Девушка, ответив: «Слушаю-с», ушла.

– Это Нелидова? – спросила Канних.

– Да, мой друг, фрейлина Нелидова[22]. Ах, это такое идеальное существо! Она живет теперь у нас в Смольном, бывшая наша институтка. Государыня и государь связаны с нею самою чистою, искреннею дружбой. Да, это такая девушка, которую нельзя не полюбить! Впрочем, вы увидите сами. Я попрошу вас пройти прямо к ней, вы передадите ей ваше дело и потом придете ко мне рассказать о результате. Впрочем, я уверена, что он будет благополучный… Я вам сейчас напишу несколько строк.

Записка была готова, когда вернулась горничная и доложила, что Екатерина Ивановна «просят».

Маленькая чистая комната, где жила Нелидова и куда ввела горничная баронессу, была так проста, как монашеская келья. Все изящество ее состояло в удивительной чистоте, которою все тут дышало.

 

Сама Нелидова была невысокого роста и некрасива, однако с первого же взгляда казалась личностью до того симпатичною и светлою, что всякий, кто разговаривал с нею, навсегда оставался под обаянием этой симпатии и света.

И баронесса сейчас же почувствовала к ней особенное доверие и любовь.

– Maman[23] говорит, что у вас есть дело ко мне? – спросила своим чудным голосом Нелидова, пробежав записку, которую подала ей Канних.

Баронесса, собравшаяся было разыграть пред фрейлиной светскую барыню, сразу увидела, что тут всякое жеманство неуместно, и, мало того, ей как-то самой было легко стать простою и искреннею – такое впечатление произвела на нее Нелидова. И вот она начала говорить сдержанно, щадя себя и стараясь придать делу наиболее для себя выгодный оборот, но мало-помалу незаметно становилась все более и более откровенною.

Нелидова почти не перебивала ее: она внимательно слушала и только изредка делала вопросы так душевно, так дружески, словно эта, в сущности, Бог весть откуда появившаяся для нее Канних была родственно близка ей.

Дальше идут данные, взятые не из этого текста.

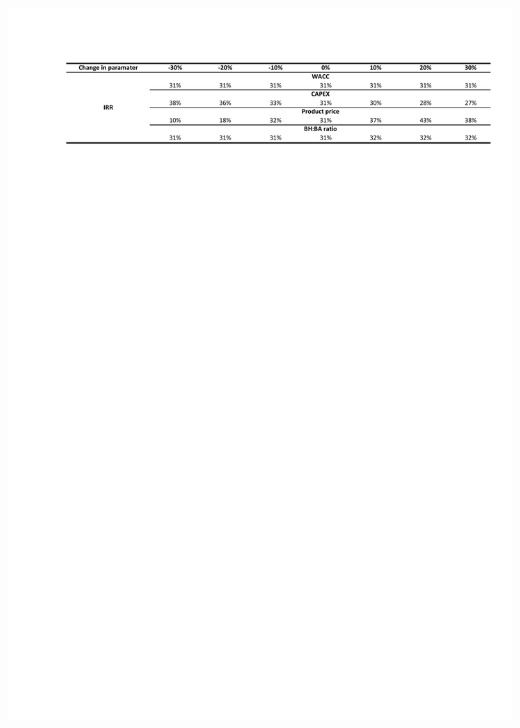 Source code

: \begin{table}[H]
    \centering
    \includegraphics[clip, trim = 1cm 15cm 1cm 1cm, width=\linewidth]{chapters/6-economics/figures/sensitivity1.pdf}
    \label{tab:de-proscons}
\end{table} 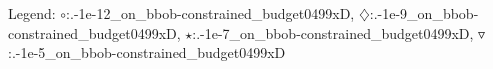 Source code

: Legend: {\color{NavyBlue}$\circ$}:.\cob-1e-12\_on\_bbob-constrained\_budget0499xD, {\color{Magenta}$\diamondsuit$}:.\cob-1e-9\_on\_bbob-constrained\_budget0499xD, {\color{Orange}$\star$}:.\cob-1e-7\_on\_bbob-constrained\_budget0499xD, {\color{CornflowerBlue}$\triangledown$}:.\cob-1e-5\_on\_bbob-constrained\_budget0499xD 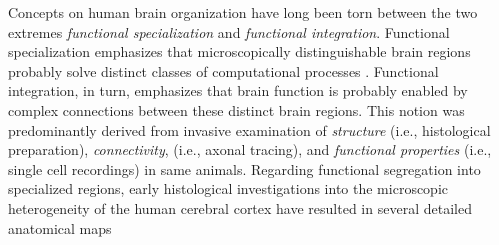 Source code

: \documentclass{article} %
\begin{document}
Concepts on human brain organization have long been torn
between the two extremes
\textit{functional specialization} and \textit{functional integration}.
Functional specialization emphasizes that microscopically distinguishable
brain regions probably solve distinct classes of computational processes
\citep{kanwisher2010functional}.
Functional integration, in turn, emphasizes that brain function
is probably enabled by complex connections between these
distinct brain regions.
%
This notion was predominantly derived from
invasive examination of \textit{structure} (i.e., histological preparation),
\textit{connectivity}, (i.e., axonal tracing),
and \textit{functional properties}
(i.e., single cell recordings) in same animals.
Regarding functional segregation into specialized regions,
early histological investigations into the microscopic heterogeneity of
the human cerebral cortex have resulted
in several detailed anatomical maps
\end{document}
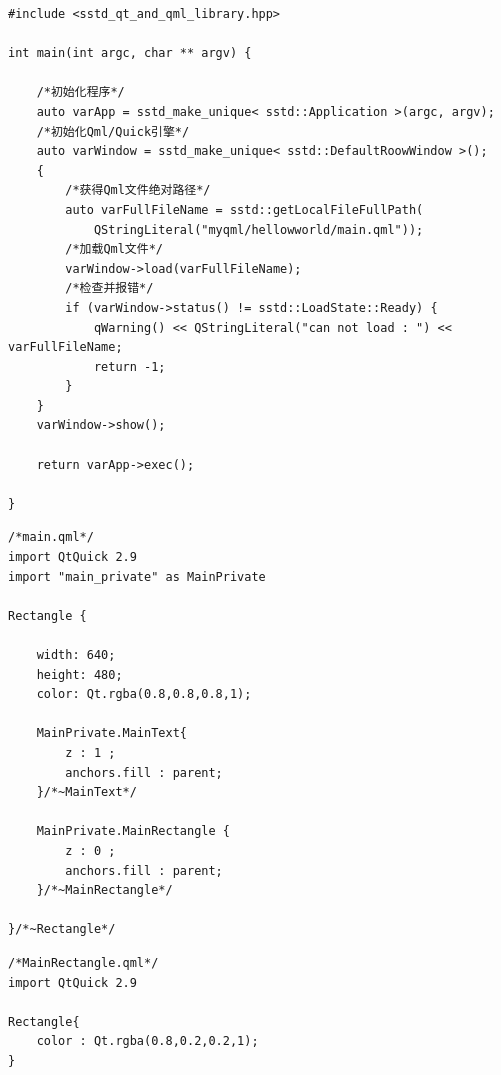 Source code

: \begin{lstlisting}[label=f000030,
caption=GoodLuck,
title=\lstlistingname\ \thelstlisting
]
#include <sstd_qt_and_qml_library.hpp>

int main(int argc, char ** argv) {

    /*初始化程序*/
    auto varApp = sstd_make_unique< sstd::Application >(argc, argv);
    /*初始化Qml/Quick引擎*/
    auto varWindow = sstd_make_unique< sstd::DefaultRoowWindow >();
    {
        /*获得Qml文件绝对路径*/
        auto varFullFileName = sstd::getLocalFileFullPath(
            QStringLiteral("myqml/hellowworld/main.qml"));
        /*加载Qml文件*/
        varWindow->load(varFullFileName);
        /*检查并报错*/
        if (varWindow->status() != sstd::LoadState::Ready) {
            qWarning() << QStringLiteral("can not load : ") << varFullFileName;
            return -1;
        }
    }
    varWindow->show();

    return varApp->exec();

}
\end{lstlisting}          %
\begin{lstlisting}[label=f000031,
caption=GoodLuck,
title=\lstlistingname\ \thelstlisting
]
/*main.qml*/
import QtQuick 2.9
import "main_private" as MainPrivate

Rectangle {

    width: 640;
    height: 480;
    color: Qt.rgba(0.8,0.8,0.8,1);

    MainPrivate.MainText{
        z : 1 ;
        anchors.fill : parent;
    }/*~MainText*/

    MainPrivate.MainRectangle {
        z : 0 ;
        anchors.fill : parent;
    }/*~MainRectangle*/

}/*~Rectangle*/
\end{lstlisting}          %
\begin{lstlisting}[label=f000032,
caption=GoodLuck,
title=\lstlistingname\ \thelstlisting
]
/*MainRectangle.qml*/
import QtQuick 2.9

Rectangle{
    color : Qt.rgba(0.8,0.2,0.2,1);
}
\end{lstlisting}          %
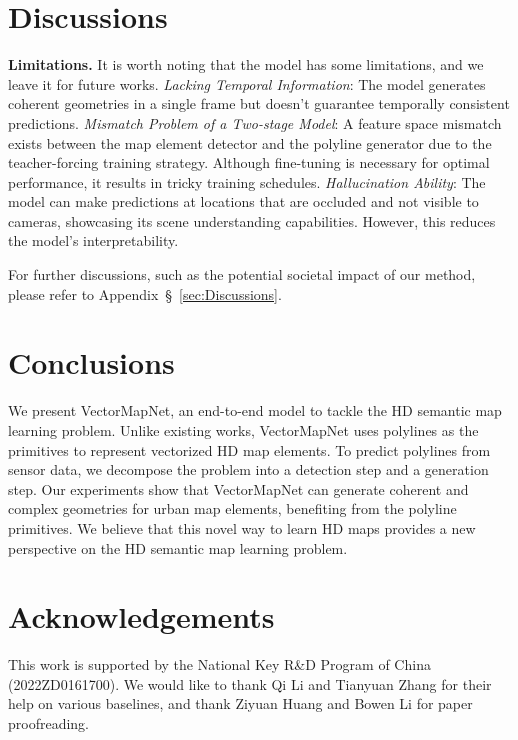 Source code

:\documentclass{article}
\theoremstyle{plain}
\theoremstyle{definition}
\theoremstyle{remark}
\begin{document}
\section{Discussions}
\noindent\textbf{Limitations.} It is worth noting that the model has some limitations, and we leave it for future works. \textit{Lacking Temporal Information}: The model generates coherent geometries in a single frame but doesn't guarantee temporally consistent predictions. \textit{Mismatch Problem of a Two-stage Model}: A feature space mismatch exists between the map element detector and the polyline generator due to the teacher-forcing training strategy. Although fine-tuning is necessary for optimal performance, it results in tricky training schedules. \textit{Hallucination Ability}: The model can make predictions at locations that are occluded and not visible to cameras, showcasing its scene understanding capabilities. However, this reduces the model's interpretability.

For further discussions, such as the potential societal impact of our method, please refer to Appendix~\S~\ref{sec:Discussions}.

\section{Conclusions}
We present VectorMapNet, an end-to-end model to tackle the HD semantic map learning problem. Unlike existing works, VectorMapNet uses polylines as the primitives to represent vectorized HD map elements. To predict polylines from sensor data, we decompose the problem into a detection step and a generation step. Our experiments show that VectorMapNet can generate coherent and complex geometries for urban map elements, benefiting from the polyline primitives. We believe that this novel way to learn HD maps provides a new perspective on the HD semantic map learning problem.




\section*{Acknowledgements}
This work is supported by the National Key R\&D Program of China (2022ZD0161700). 
We would like to thank Qi Li and Tianyuan Zhang for their help on various baselines, and thank Ziyuan Huang and Bowen Li for paper proofreading.

\clearpage
\end{document}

Баронесса волновалась и невольно тоже забывала, что говорит с совсем чужой женщиною, и, увлекаясь, высказывалась, и ей самой становилось легче. Она начала о письмах, потом как-то само собою перешла на рассказ о костюмированном бале в Эрмитаже и даже на последний разговор свой с Литтою у себя в будуаре. Когда она кончила, то, к своему удивлению, заметила, что передала не только внешние факты, но и состояние своей души, связанное с этими фактами, – словом, рассказала все, не утаив ничего.

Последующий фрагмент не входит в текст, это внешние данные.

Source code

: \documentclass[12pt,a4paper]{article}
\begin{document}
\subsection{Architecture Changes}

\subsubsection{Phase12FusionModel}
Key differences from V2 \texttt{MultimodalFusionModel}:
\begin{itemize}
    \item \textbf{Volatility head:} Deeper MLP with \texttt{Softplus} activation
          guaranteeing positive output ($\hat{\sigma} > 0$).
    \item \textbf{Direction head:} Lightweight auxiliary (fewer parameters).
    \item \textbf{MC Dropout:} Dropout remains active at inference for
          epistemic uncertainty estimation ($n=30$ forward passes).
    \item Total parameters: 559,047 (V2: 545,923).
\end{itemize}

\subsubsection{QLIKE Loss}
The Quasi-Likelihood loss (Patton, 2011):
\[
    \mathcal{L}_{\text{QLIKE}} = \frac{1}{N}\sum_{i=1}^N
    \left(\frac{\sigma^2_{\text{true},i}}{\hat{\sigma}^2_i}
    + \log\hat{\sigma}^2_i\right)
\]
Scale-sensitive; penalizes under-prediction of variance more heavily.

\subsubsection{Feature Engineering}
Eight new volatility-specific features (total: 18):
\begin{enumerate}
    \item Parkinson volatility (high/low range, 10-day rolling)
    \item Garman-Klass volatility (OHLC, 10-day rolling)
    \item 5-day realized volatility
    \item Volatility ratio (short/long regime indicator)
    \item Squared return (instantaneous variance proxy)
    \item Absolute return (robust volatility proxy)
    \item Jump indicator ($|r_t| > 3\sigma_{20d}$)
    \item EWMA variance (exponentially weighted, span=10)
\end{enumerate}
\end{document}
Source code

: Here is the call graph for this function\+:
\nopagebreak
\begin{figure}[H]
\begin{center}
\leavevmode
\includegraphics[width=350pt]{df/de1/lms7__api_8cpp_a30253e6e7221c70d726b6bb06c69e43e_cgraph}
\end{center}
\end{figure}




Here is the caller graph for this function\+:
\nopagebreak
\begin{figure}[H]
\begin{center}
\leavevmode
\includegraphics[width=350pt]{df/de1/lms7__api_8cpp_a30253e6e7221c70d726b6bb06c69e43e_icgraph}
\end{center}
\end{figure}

– Очень благодарна вам за доверие, – проговорила Нелидова, прощаясь с нею, – вы увидите – я, по крайней мере, надеюсь, – что не ошиблись во мне, и не раскаетесь, что рассказали мне все без утайки.

И Канних почувствовала, что действительно не жалеет этого.

– Да это не человек, не женщина, – сказала она Лафон, придя к ней от Нелидовой, – это волшебница какая-то!.. Она просто очаровала меня.

– Я вам говорила, мой друг, что это ангел, ангел! – ответила Лафон, подымая взор к небу и оправляя свой тюлевый чепец.

Канних уехала из Смольного с облегченною душою.

22Екатерина Ивановна Нелидова (1756–1839) – камер-фрейлина императрицы Марии Федоровны. Еще в бытность Павла I великим князем и наследником Е. И. пользовалась его особенным благорасположением; но так как последнее обстоятельство вызвало двусмысленные толки при дворе, то Нелидова в 1793 г. поселилась в Смольном монастыре и жила там до восшествия на престол Павла I. Со дня восшествия Е. И. вновь появилась при дворе и до 1798 г. пользовалась неограниченным могуществом. В 1798 г. появилась Лопухина, и Е. И. снова удалилась в Смольный монастырь.
23Мамаша. Все институтки, хотя и кончившие уже курс, звали так госпожу Лафон.